Monday, July 30, 2007

Sponge-Worthy

The contraceptive device that Seinfeld put on the map -- and immortalized in its demise -- has returned. In the episode, Elaine is horrified to hear that the sponge is being discontinued, so she buys a case and interviews potential lovers for their sponge-worthiness.

But now the sponge is back. Why that's great: because the more options, the better, even if they are always for the woman. What's bad: The sponge was never really known for being highly effective. I mean, it is called a sponge, after all. Doesn't exactly elicit huge confidence that sperm can't get through, does it? And, of course, it doesn't stave off STDs.

Still, choices are good. What next? Hey, maybe they'll bring back Seinfeld.

Sunday, July 29, 2007

Make Chaste

There's a mini-trend spotted by the Education Life section of the New York Times today. Seems that some students at Ive League campuses (Harvard, Princeton, M.I.T.) have started up chastity clubs. Brings new meaning to abstinence-only education.

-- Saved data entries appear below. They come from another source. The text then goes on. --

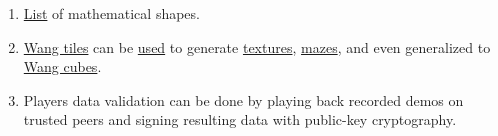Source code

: \documentclass[12pt]{article}
\begin{document}
\begin{enumerate}
{            E.g. keyboard, joystick signals, etc.
        }.
        To allow bot to perceive everything that it needs, it may be a good
        idea to design the game around the concept of bot from the very
        beginning.
    \item
        \href{http://en.wikipedia.org/wiki/List_of_mathematical_shapes}%
        {List} of mathematical shapes.
    \item
        \href{http://en.wikipedia.org/wiki/Wang_tile}{Wang tiles}
        can be
        \href{http://procworld.blogspot.com/2013/01/tile-genetics.html}{used}
        to generate
        \href{http://graphics.stanford.edu/papers/tile_mapping_gh2004/final/%
paper_final.pdf}{textures},
        \href{http://nothings.org/gamedev/herringbone/}{mazes},
        and even generalized to
        \href{http://www.jucs.org/jucs_1_10/an_aperiodic_set_of/Culik_II_K.pdf}%
        {Wang cubes}.
    \item
        Players data validation can be done by playing back recorded demos on
        trusted peers and signing resulting data with public-key cryptography.
        
\end{enumerate}
\end{document}
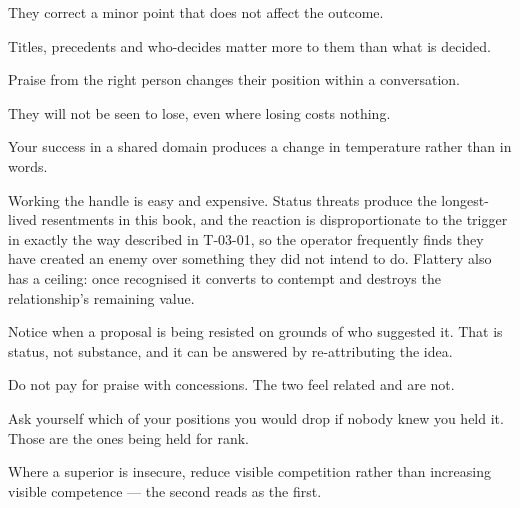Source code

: \begin{feedback}
  \item They correct a minor point that does not affect the outcome.
  \item Titles, precedents and who-decides matter more to them than what is decided.
  \item Praise from the right person changes their position within a conversation.
  \item They will not be seen to lose, even where losing costs nothing.
  \item Your success in a shared domain produces a change in temperature rather than in words.
\end{feedback}

\begin{failure}
Working the handle is easy and expensive. Status threats produce the longest-lived resentments in this book, and the reaction is disproportionate to the trigger in exactly the way described in T-03-01, so the operator frequently finds they have created an enemy over something they did not intend to do. Flattery also has a ceiling: once recognised it converts to contempt and destroys the relationship's remaining value.
\end{failure}

\begin{countermeasures}
  \item Notice when a proposal is being resisted on grounds of who suggested it. That is status, not substance, and it can be answered by re-attributing the idea.
  \item Do not pay for praise with concessions. The two feel related and are not.
  \item Ask yourself which of your positions you would drop if nobody knew you held it. Those are the ones being held for rank.
  \item Where a superior is insecure, reduce visible competition rather than increasing visible competence --- the second reads as the first.
\end{countermeasures}

\seesources
{}
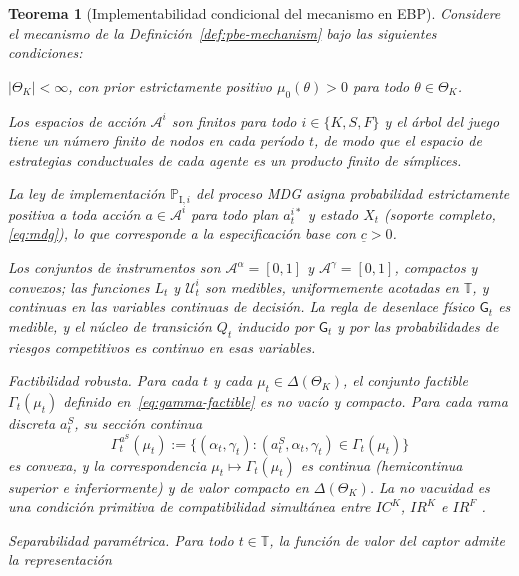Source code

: \documentclass[review,authoryear,12pt]{elsarticle}
\theoremstyle{plain}
\newtheorem{theorem}{Teorema}
\theoremstyle{definition}
\newcommand{\ThetaK}{\Theta_K}
\newcommand{\1}{\mathbf{1}}
\newcommand{\ProbI}[1]{\mathbb{P}_{\mathrm{I},#1}}
\begin{document}
\begin{theorem}[Implementabilidad condicional del mecanismo en EBP]\label{thm:ebp-implementabilidad}
\normalfont
Considere el mecanismo de la Definición~\ref{def:pbe-mechanism} bajo las siguientes condiciones:
\begin{list}{}{\setlength{\labelwidth}{2.6em}\setlength{\labelsep}{0.7em}\setlength{\leftmargin}{3.3em}\setlength{\itemindent}{0pt}\setlength{\listparindent}{0pt}\setlength{\parsep}{0pt}\setlength{\itemsep}{0.35\baselineskip}}
  \item[\textup{(i)}] $|\ThetaK|<\infty$, con prior estrictamente positivo $\mu_0(\theta)>0$ para todo $\theta\in\ThetaK$.
  \item[\textup{(ii)}] Los espacios de acción $\mathcal{A}^i$ son finitos para todo $i\in\{K,S,F\}$ y el árbol del juego tiene un número finito de nodos en cada período $t$, de modo que el espacio de estrategias conductuales de cada agente es un producto finito de símplices.
  \item[\textup{(iii)}] La ley de implementación $\ProbI{i}$ del proceso MDG asigna probabilidad estrictamente positiva a toda acción $a\in\mathcal{A}^i$ para todo plan $a_t^{i\ast}$ y estado $X_t$ \textup{(}soporte completo, \eqref{eq:mdg}\textup{)}, lo que corresponde a la especificación base con $\underline{c}>0$.
  \item[\textup{(iv)}] Los conjuntos de instrumentos son $\mathcal{A}^{\alpha}=[0,1]$ y $\mathcal{A}^{\gamma}=[0,1]$, compactos y convexos; las funciones $L_t$ y $\mathcal{U}_t^i$ son medibles, uniformemente acotadas en $\mathbb{T}$, y continuas en las variables continuas de decisión. La regla de desenlace físico $\mathsf{G}_t$ es medible, y el núcleo de transición $Q_t$ inducido por $\mathsf{G}_t$ y por las probabilidades de riesgos competitivos es continuo en esas variables.
  \item[\textup{(v)}] Factibilidad robusta. Para cada $t$ y cada $\mu_t\in\Delta(\ThetaK)$, el conjunto factible $\Gamma_t(\mu_t)$ definido en~\eqref{eq:gamma-factible} es no vacío y compacto. Para cada rama discreta $a_t^S$, su sección continua
  \[
  \Gamma_t^{a^S}(\mu_t):=\{(\alpha_t,\gamma_t):(a_t^S,\alpha_t,\gamma_t)\in\Gamma_t(\mu_t)\}
  \]
  es convexa, y la correspondencia $\mu_t\mapsto\Gamma_t(\mu_t)$ es continua \textup{(}hemicontinua superior e inferiormente\textup{)} y de valor compacto en $\Delta(\ThetaK)$. La no vacuidad es una condición primitiva de compatibilidad simultánea entre $IC^K$, $IR^K$ e $IR^F$ \citep{KadanRenySwinkels2017}.
  \item[\textup{(vi)}] Separabilidad paramétrica. Para todo $t\in\mathbb{T}$, la función de valor del captor admite la representación

\end{list}
\end{theorem}
\end{document}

Aside from the fact that this idea sets women back a few hundred years, I take issue with the article that describes these campuses as liberal. Liberal compared to what? Some Christian college in the mid-West? Does anyone remember Harvard's last president being quoted as saying women weren't as good as men in math? And what about Princeton's eating clubs (mentioned in another story in the same section), which only started admitting women in 1991?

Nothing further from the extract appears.